The role of MITF in melanoma progression appears contradictory. Bianchi-Smiraglia et al found that MITF depletion increased the production of invadopodia and matrix degradation in MITF-depleted SK-Mel-28 and 501Mel cells compared to control cells, as well as increased melanoma cell invasion by inhibiting GMPR-dependent suppression of RAC1 activity (38). GMPR is also required for MITF-dependent reduction of tumorigenicity, and lung colonisation in C57Bl/6 mice, according to previous findings (38). Conversely, a study carried out by developing MITF- or BRN2-knockdown cell lines revealed that reduction of MITF and BRN2 decreased metastasis. Along with MITF, BRN2 is fundamental in melanoma phenotype switching (39).

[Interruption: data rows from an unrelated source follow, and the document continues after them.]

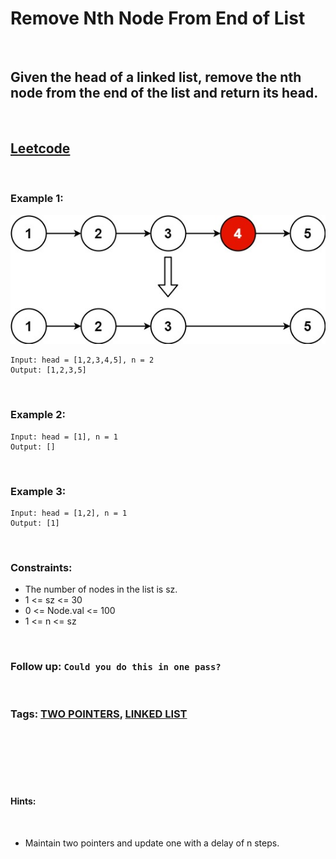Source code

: # Remove Nth Node From End of List

<br>

## Given the head of a linked list, remove the nth node from the end of the list and return its head.

<br>

## [Leetcode](https://leetcode.com/problems/remove-nth-node-from-end-of-list/)

<br>

### Example 1:

![ex1](assets/remove_ex1.jpeg)
```
Input: head = [1,2,3,4,5], n = 2
Output: [1,2,3,5]
```
<br>

### Example 2:
```
Input: head = [1], n = 1
Output: []
```
<br>

### Example 3:
```
Input: head = [1,2], n = 1
Output: [1]
``` 
<br>

### Constraints:

- The number of nodes in the list is sz.
- 1 <= sz <= 30
- 0 <= Node.val <= 100
- 1 <= n <= sz

<br> 

### Follow up: `Could you do this in one pass?`

<br>

### Tags: [TWO POINTERS](https://leetcode.com/tag/two-pointers/), [LINKED LIST](https://leetcode.com/tag/linked-list/)

<br>
<br>
<br>
<br>
<br>

#### Hints:

<br>

- Maintain two pointers and update one with a delay of n steps.
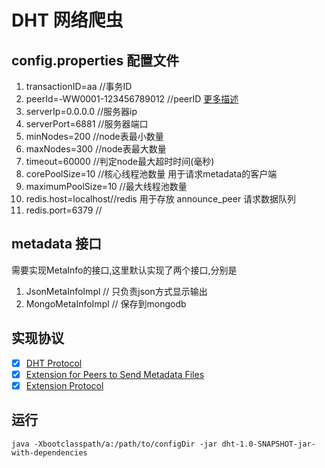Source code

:# DHT 网络爬虫

## config.properties 配置文件

1. transactionID=aa     //事务ID
2. peerId=-WW0001-123456789012 //peerID [更多描述](http://www.bittorrent.org/beps/bep_0020.html)
3. serverIp=0.0.0.0     //服务器ip
4. serverPort=6881      //服务器端口
5. minNodes=200         //node表最小数量
6. maxNodes=300         //node表最大数量
7. timeout=60000        //判定node最大超时时间(毫秒)
8. corePoolSize=10      //核心线程池数量 用于请求metadata的客户端
9. maximumPoolSize=10   //最大线程池数量
10. redis.host=localhost//redis 用于存放 announce_peer 请求数据队列
11. redis.port=6379     //

## metadata 接口

需要实现MetaInfo的接口,这里默认实现了两个接口,分别是
1. JsonMetaInfoImpl     // 只负责json方式显示输出
2. MongoMetaInfoImpl    // 保存到mongodb

## 实现协议

- [x] [DHT Protocol](http://www.bittorrent.org/beps/bep_0005.html)
- [x] [Extension for Peers to Send Metadata Files](http://www.bittorrent.org/beps/bep_0009.html)
- [x] [Extension Protocol](http://www.bittorrent.org/beps/bep_0010.html)

## 运行
```
java -Xbootclasspath/a:/path/to/configDir -jar dht-1.0-SNAPSHOT-jar-with-dependencies
```
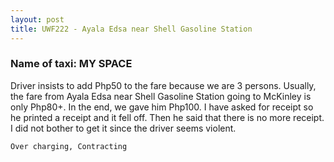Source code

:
 ```yaml
---
layout: post
title: UWF222 - Ayala Edsa near Shell Gasoline Station
---
```


### Name of taxi: MY SPACE

Driver insists to add Php50 to the fare because we are 3 persons.  Usually, the fare from Ayala Edsa near Shell Gasoline Station going to McKinley is only Php80+.  In the end, we gave him Php100.  I have asked for receipt so he printed a receipt and it fell off.  Then he said that there is no more receipt.  I did not bother to get it since the driver seems violent.

```Over charging, Contracting```
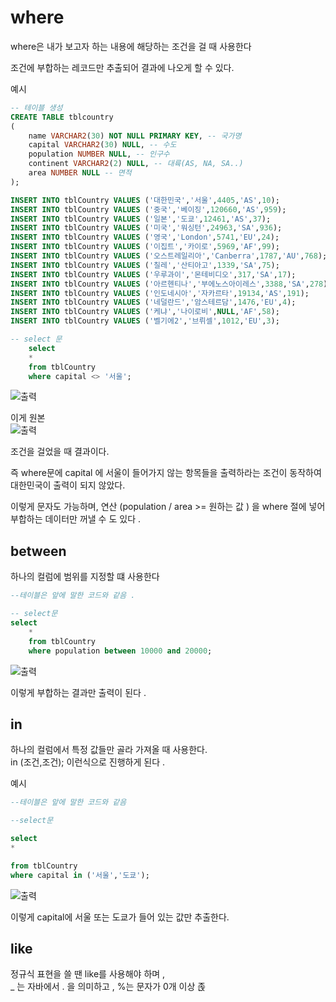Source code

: # where
where은 내가 보고자 하는 내용에 해당하는 조건을 걸 때 사용한다  

조건에 부합하는 레코드만 추출되어 결과에 나오게 할 수 있다.  

예시 
```sql
-- 테이블 생성
CREATE TABLE tblcountry
(
	name VARCHAR2(30) NOT NULL PRIMARY KEY, -- 국가명
	capital VARCHAR2(30) NULL, -- 수도
	population NUMBER NULL, -- 인구수
	continent VARCHAR2(2) NULL, -- 대륙(AS, NA, SA..)
	area NUMBER NULL -- 면적
);

INSERT INTO tblCountry VALUES ('대한민국','서울',4405,'AS',10);
INSERT INTO tblCountry VALUES ('중국','베이징',120660,'AS',959);
INSERT INTO tblCountry VALUES ('일본','도쿄',12461,'AS',37);
INSERT INTO tblCountry VALUES ('미국','워싱턴',24963,'SA',936);
INSERT INTO tblCountry VALUES ('영국','London',5741,'EU',24);
INSERT INTO tblCountry VALUES ('이집트','카이로',5969,'AF',99);
INSERT INTO tblCountry VALUES ('오스트레일리아','Canberra',1787,'AU',768);
INSERT INTO tblCountry VALUES ('칠레','산티아고',1339,'SA',75);
INSERT INTO tblCountry VALUES ('우루과이','몬테비디오',317,'SA',17);
INSERT INTO tblCountry VALUES ('아르헨티나','부에노스아이레스',3388,'SA',278);
INSERT INTO tblCountry VALUES ('인도네시아','자카르타',19134,'AS',191);
INSERT INTO tblCountry VALUES ('네덜란드','암스테르담',1476,'EU',4);
INSERT INTO tblCountry VALUES ('케냐','나이로비',NULL,'AF',58);
INSERT INTO tblCountry VALUES ('벨기에2','브뤼셀',1012,'EU',3);

-- select 문
    select
    *
    from tblCountry
    where capital <> '서울';
```
![출력](https://github.com/juniel1299/juniel1299.github.io/assets/62318700/ab259698-f3ee-4f5d-adb1-c40e90ecea13)

이게 원본  
![출력](https://github.com/juniel1299/juniel1299.github.io/assets/62318700/02754d7f-fae2-4259-8f82-8fa6f1a01a4e)

조건을 걸었을 때 결과이다.    

즉 where문에 capital 에 서울이 들어가지 않는 항목들을 출력하라는 조건이 동작하여 대한민국이 출력이 되지 않았다.    

이렇게 문자도 가능하며, 연산 (population / area >= 원하는 값 ) 을 where 절에 넣어 부합하는 데이터만 꺼낼 수 도 있다 .   

## between

하나의 컬럼에 범위를 지정할 떄 사용한다   

```sql
--테이블은 앞에 말한 코드와 같음 . 

-- select문
select
    *
    from tblCountry
    where population between 10000 and 20000;

```
![출력](https://github.com/juniel1299/juniel1299.github.io/assets/62318700/386d1a34-ac4a-462c-a691-bec69492d379)

이렇게 부합하는 결과만 출력이 된다 .   

## in
하나의 컬럼에서 특정 값들만 골라 가져올 때 사용한다.  
in (조건,조건); 이런식으로 진행하게 된다 .   

예시  
```sql
--테이블은 앞에 말한 코드와 같음

--select문

select 
*

from tblCountry
where capital in ('서울','도쿄');
```
![출력](https://github.com/juniel1299/juniel1299.github.io/assets/62318700/d7100fc1-15c9-4231-9d0e-87b5125e796f)

이렇게 capital에 서울 또는 도쿄가 들어 있는 값만 추출한다.  


## like
정규식 표현을 쓸 땐 like를 사용해야 하며 ,  
_ 는 자바에서 . 을 의미하고 , %는 문자가 0개 이상 졵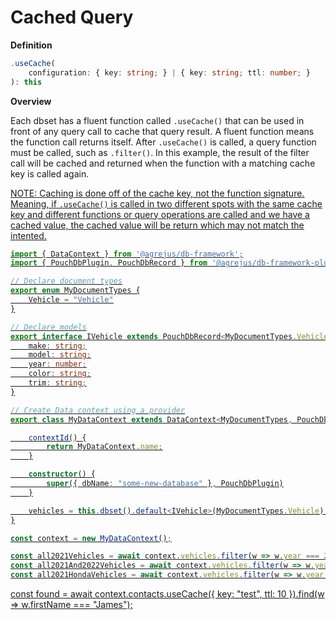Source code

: # Cached Query

**Definition**
```typescript
.useCache(
    configuration: { key: string; } | { key: string; ttl: number; }
): this
```

**Overview**

Each dbset has a fluent function called `.useCache()` that can be used in front of any query call to cache that query result.  A fluent function means the function call returns itself.  After `.useCache()` is called, a query function must be called, such as `.filter()`.  In this example, the result of the filter call will be cached and returned when the function with a matching cache key is called again.

<u>NOTE:<u>  Caching is done off of the cache key, not the function signature.  Meaning, if `.useCache()` is called in two different spots with the same cache key and different functions or query operations are called and we have a cached value, the cached value will be return which may not match the intented.

```typescript
import { DataContext } from '@agrejus/db-framework';
import { PouchDbPlugin, PouchDbRecord } from '@agrejus/db-framework-plugin-pouchdb';

// Declare document types
export enum MyDocumentTypes {
    Vehicle = "Vehicle"
}

// Declare models
export interface IVehicle extends PouchDbRecord<MyDocumentTypes.Vehicle> {
    make: string;
    model: string;
    year: number;
    color: string;
    trim: string;
}

// Create Data context using a provider
export class MyDataContext extends DataContext<MyDocumentTypes, PouchDbRecord<MyDocumentTypes>, "_id" | "_rev"> {

    contextId() {
        return MyDataContext.name;
    }

    constructor() {
        super({ dbName: "some-new-database" }, PouchDbPlugin)
    }

    vehicles = this.dbset().default<IVehicle>(MyDocumentTypes.Vehicle).create();
}

const context = new MyDataContext();

const all2021Vehicles = await context.vehicles.filter(w => w.year === 2021);
const all2021And2022Vehicles = await context.vehicles.filter(w => w.year === 2021 || w.year === 2022);
const all2021HondaVehicles = await context.vehicles.filter(w => w.year === 2021 && w.make === "Honda");
```


const found = await context.contacts.useCache({ key: "test", ttl: 10 }).find(w => w.firstName === "James");
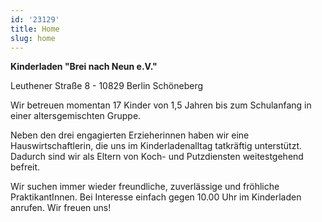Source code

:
 ```yaml
---
id: '23129'
title: Home
slug: home
---
```


**Kinderladen "Brei nach Neun e.V."**

Leuthener Straße 8 - 10829 Berlin Schöneberg 

Wir betreuen momentan 17 Kinder von 1,5 Jahren bis zum Schulanfang in einer altersgemischten Gruppe.

Neben den drei engagierten Erzieherinnen haben wir eine Hauswirtschaftlerin, die uns im Kinderladenalltag tatkräftig unterstützt. Dadurch sind wir als Eltern von Koch- und Putzdiensten weitestgehend befreit.

Wir suchen immer wieder freundliche, zuverlässige und fröhliche PraktikantInnen. Bei Interesse einfach gegen 10.00 Uhr im Kinderladen anrufen. Wir freuen uns!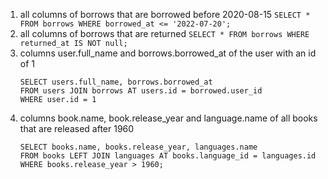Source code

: 1. all columns of borrows that are borrowed before 2020-08-15
    ```SELECT * FROM borrows WHERE borrowed_at <= '2022-07-20';```
2. all columns of borrows that are returned
    ```SELECT * FROM borrows WHERE returned_at IS NOT null;```
3.  columns user.full_name and borrows.borrowed_at of the user with an id of 1
    ```
    SELECT users.full_name, borrows.borrowed_at 
    FROM users JOIN borrows AT users.id = borrowed.user_id 
    WHERE user.id = 1
    ```
4. columns book.name, book.release_year and language.name of all books that are released after 1960
    ```
    SELECT books.name, books.release_year, languages.name 
    FROM books LEFT JOIN languages AT books.language_id = languages.id
    WHERE books.release_year > 1960;
    ```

Initially, melanoma cell lines that express both BRN2 and MITF were identified through western blot analysis. C32, HT144, and MM455 were classified as MITFlow and MM649, MM96L, and A02 were classified as MITFhigh cells (39). These cell lines were transduced with a lentivirus expressing luciferase, tetracycline (Tet) repressor and shRNA targeting either MITF, BRN2 or lacZ as a negative control (shNEG), under the control of the CMV/TetO2 promoter (39). MITF depletion caused a decrease in cell proliferation and cell cycle progression while BRN2 depletion had no significant effect on the cell proliferation or cell progression compared to control cells (39). MITF depletion also reduced cell invasion and cell migration while BRN2 depletion did not cause a significant reduction (39). However, both MITF and BRN2 depletion resulted in impaired growth of tumours and metastasis in mouse xenografts (39). Similarly, a study carried out by Swoboda et al, demonstrated that loss of signal transducer and activator of transcription 3 (STAT3) expression accompanied by an increase in MITF induced cell proliferation thus increasing the risk of developing melanoma (40). Nonetheless, loss of STAT3 was accompanied by a decrease in tumour invasion and a loss of EMT-like phenotype (40). To summarize, their research revealed that STAT3 expression enhanced melanoma spread by suppressing the MITF pathway, although MITF loss not only reduced cell proliferation but also the risk of developing melanoma (40).
To understand the role of MITF in melanoma, it is necessary to explore the role melanin plays in the progression of melanoma. Melanin is a tyrosine-derived complex polymer, and it is the pigment responsible for skin, hair and eye colour (41). The central hub of the melanin synthesis regulation network is the MITF protein (25).